Data excerpts —

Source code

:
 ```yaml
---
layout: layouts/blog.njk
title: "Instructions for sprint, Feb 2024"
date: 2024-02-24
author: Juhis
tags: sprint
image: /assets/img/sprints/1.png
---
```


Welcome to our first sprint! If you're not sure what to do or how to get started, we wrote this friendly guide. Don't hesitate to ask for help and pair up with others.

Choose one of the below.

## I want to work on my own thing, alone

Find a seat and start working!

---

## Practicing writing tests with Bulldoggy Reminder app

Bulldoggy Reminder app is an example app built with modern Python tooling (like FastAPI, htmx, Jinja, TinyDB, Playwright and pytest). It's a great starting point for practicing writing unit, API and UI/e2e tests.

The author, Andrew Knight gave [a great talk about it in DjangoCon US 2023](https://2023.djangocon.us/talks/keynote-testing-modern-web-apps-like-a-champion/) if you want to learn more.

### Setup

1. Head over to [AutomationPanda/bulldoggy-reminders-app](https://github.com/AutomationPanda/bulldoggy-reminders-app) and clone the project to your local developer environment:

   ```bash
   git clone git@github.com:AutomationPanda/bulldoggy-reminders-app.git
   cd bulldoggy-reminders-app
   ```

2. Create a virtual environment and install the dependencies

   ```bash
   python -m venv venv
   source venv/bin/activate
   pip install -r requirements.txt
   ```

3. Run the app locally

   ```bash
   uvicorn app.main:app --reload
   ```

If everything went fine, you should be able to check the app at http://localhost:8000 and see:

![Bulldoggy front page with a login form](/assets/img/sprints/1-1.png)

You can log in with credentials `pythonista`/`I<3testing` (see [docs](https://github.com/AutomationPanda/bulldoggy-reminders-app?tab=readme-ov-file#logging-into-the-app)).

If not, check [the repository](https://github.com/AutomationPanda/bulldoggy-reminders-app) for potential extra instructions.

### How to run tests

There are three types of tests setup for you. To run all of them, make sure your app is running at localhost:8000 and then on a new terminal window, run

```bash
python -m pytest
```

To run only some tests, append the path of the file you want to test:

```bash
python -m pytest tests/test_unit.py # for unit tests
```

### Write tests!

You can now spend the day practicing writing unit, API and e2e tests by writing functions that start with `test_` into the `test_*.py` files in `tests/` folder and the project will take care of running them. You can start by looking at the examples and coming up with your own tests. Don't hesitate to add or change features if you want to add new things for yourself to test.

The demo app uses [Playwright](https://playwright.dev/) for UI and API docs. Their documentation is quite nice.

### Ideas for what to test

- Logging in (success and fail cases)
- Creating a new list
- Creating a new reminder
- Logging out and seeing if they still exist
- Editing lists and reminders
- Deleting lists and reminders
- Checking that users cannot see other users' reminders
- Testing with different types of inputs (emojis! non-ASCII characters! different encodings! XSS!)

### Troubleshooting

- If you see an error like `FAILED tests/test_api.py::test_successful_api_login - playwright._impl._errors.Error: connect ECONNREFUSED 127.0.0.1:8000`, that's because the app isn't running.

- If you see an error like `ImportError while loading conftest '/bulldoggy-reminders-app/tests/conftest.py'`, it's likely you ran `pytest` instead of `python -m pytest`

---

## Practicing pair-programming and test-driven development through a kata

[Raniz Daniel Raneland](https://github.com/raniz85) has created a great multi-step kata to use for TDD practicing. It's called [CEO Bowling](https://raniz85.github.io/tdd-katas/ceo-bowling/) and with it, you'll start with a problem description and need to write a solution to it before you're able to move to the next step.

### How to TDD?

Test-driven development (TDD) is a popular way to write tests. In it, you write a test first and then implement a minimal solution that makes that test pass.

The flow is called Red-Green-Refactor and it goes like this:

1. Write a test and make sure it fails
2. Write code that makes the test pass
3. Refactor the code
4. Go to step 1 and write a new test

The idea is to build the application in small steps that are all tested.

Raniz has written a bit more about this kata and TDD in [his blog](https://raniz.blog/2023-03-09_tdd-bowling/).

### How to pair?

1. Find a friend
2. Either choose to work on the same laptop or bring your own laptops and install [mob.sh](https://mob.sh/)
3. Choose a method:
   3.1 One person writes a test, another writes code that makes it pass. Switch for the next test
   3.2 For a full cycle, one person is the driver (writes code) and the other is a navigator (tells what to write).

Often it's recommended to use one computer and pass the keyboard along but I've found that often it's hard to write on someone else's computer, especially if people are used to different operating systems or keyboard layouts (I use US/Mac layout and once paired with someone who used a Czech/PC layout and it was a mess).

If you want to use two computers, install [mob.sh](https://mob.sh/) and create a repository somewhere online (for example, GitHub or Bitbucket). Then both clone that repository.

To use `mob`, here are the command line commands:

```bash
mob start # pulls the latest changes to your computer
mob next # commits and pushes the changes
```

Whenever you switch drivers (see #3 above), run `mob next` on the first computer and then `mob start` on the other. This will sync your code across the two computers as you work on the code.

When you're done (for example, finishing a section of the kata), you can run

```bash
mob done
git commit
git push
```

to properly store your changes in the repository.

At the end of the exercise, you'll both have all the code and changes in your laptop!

What you are asked to do —
The entries above hold the needed span. Transcribe exactly the lines from the one with "3.1 One person" to the one with "3.2 For a full", both included.

Answer —
   3.1 One person writes a test, another writes code that makes it pass. Switch for the next test
   3.2 For a full cycle, one person is the driver (writes code) and the other is a navigator (tells what to write).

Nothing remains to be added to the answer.